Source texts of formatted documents
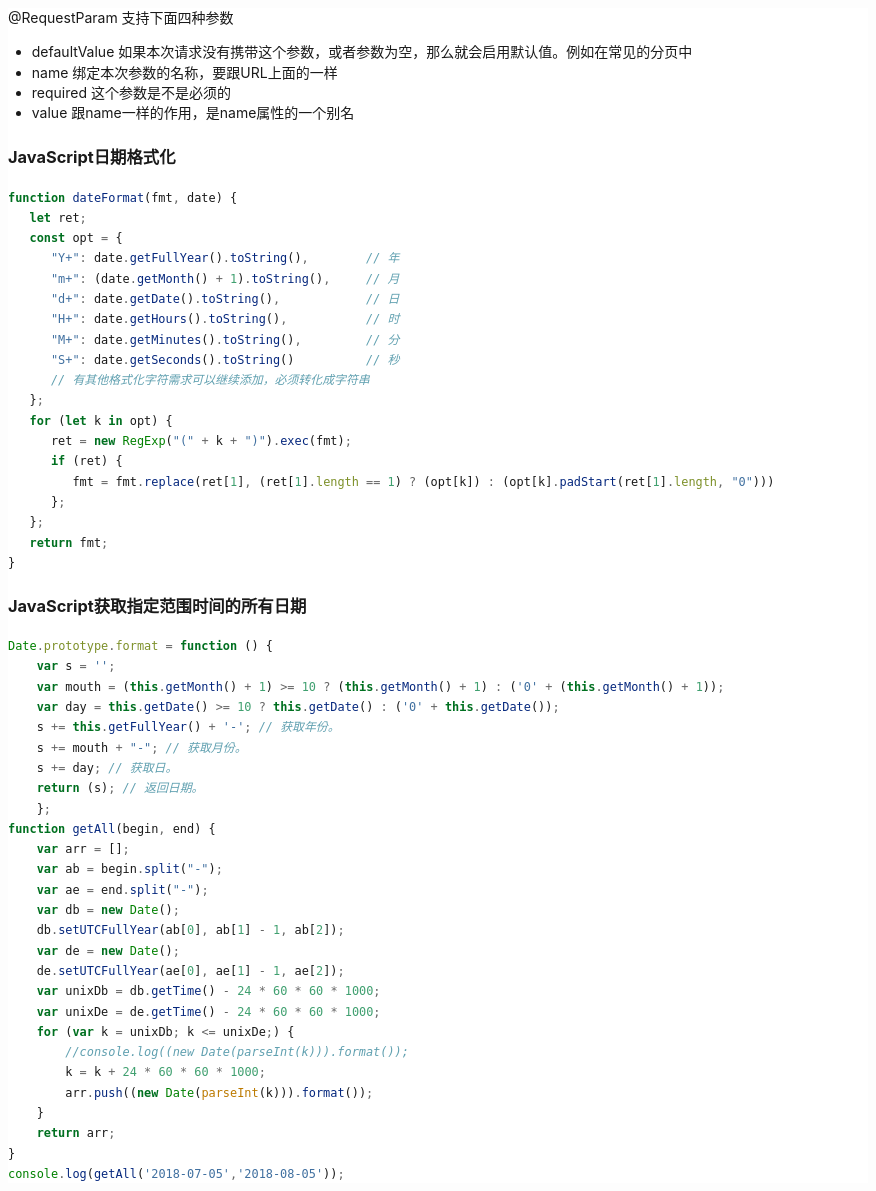 @RequestParam 支持下面四种参数

- defaultValue 如果本次请求没有携带这个参数，或者参数为空，那么就会启用默认值。例如在常见的分页中
- name 绑定本次参数的名称，要跟URL上面的一样
- required 这个参数是不是必须的
- value 跟name一样的作用，是name属性的一个别名



### JavaScript日期格式化

```JavaScript
function dateFormat(fmt, date) {
   let ret;
   const opt = {
      "Y+": date.getFullYear().toString(),        // 年
      "m+": (date.getMonth() + 1).toString(),     // 月
      "d+": date.getDate().toString(),            // 日
      "H+": date.getHours().toString(),           // 时
      "M+": date.getMinutes().toString(),         // 分
      "S+": date.getSeconds().toString()          // 秒
      // 有其他格式化字符需求可以继续添加，必须转化成字符串
   };
   for (let k in opt) {
      ret = new RegExp("(" + k + ")").exec(fmt);
      if (ret) {
         fmt = fmt.replace(ret[1], (ret[1].length == 1) ? (opt[k]) : (opt[k].padStart(ret[1].length, "0")))
      };
   };
   return fmt;
}
```



### JavaScript获取指定范围时间的所有日期

```JavaScript
Date.prototype.format = function () {
    var s = '';
    var mouth = (this.getMonth() + 1) >= 10 ? (this.getMonth() + 1) : ('0' + (this.getMonth() + 1));
    var day = this.getDate() >= 10 ? this.getDate() : ('0' + this.getDate());
    s += this.getFullYear() + '-'; // 获取年份。               　　　　　
    s += mouth + "-"; // 获取月份。            　　　　
    s += day; // 获取日。             　　　　　
    return (s); // 返回日期。          　　
    };              　　
function getAll(begin, end) {            　　　　
    var arr = [];             　　　　
    var ab = begin.split("-");            　　　
    var ae = end.split("-");              　　　　
    var db = new Date();              　　　　
    db.setUTCFullYear(ab[0], ab[1] - 1, ab[2]);               　　　　
    var de = new Date();              　　　　
    de.setUTCFullYear(ae[0], ae[1] - 1, ae[2]);               　　　　
    var unixDb = db.getTime() - 24 * 60 * 60 * 1000;              　　　　
    var unixDe = de.getTime() - 24 * 60 * 60 * 1000;              　　　　
    for (var k = unixDb; k <= unixDe;) {                  　　　　　　
        //console.log((new Date(parseInt(k))).format());                  　　　　　　
        k = k + 24 * 60 * 60 * 1000;                  　　　　　　
        arr.push((new Date(parseInt(k))).format());               　　　　
    }             　　　
    return arr;
}
console.log(getAll('2018-07-05','2018-08-05'));
```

## Required action
Scan the data for the string "unixDb" and copy each line in which it occurs.

## Solution for this problem
    var unixDb = db.getTime() - 24 * 60 * 60 * 1000;              　　　　
    for (var k = unixDb; k <= unixDe;) {                  　　　　　　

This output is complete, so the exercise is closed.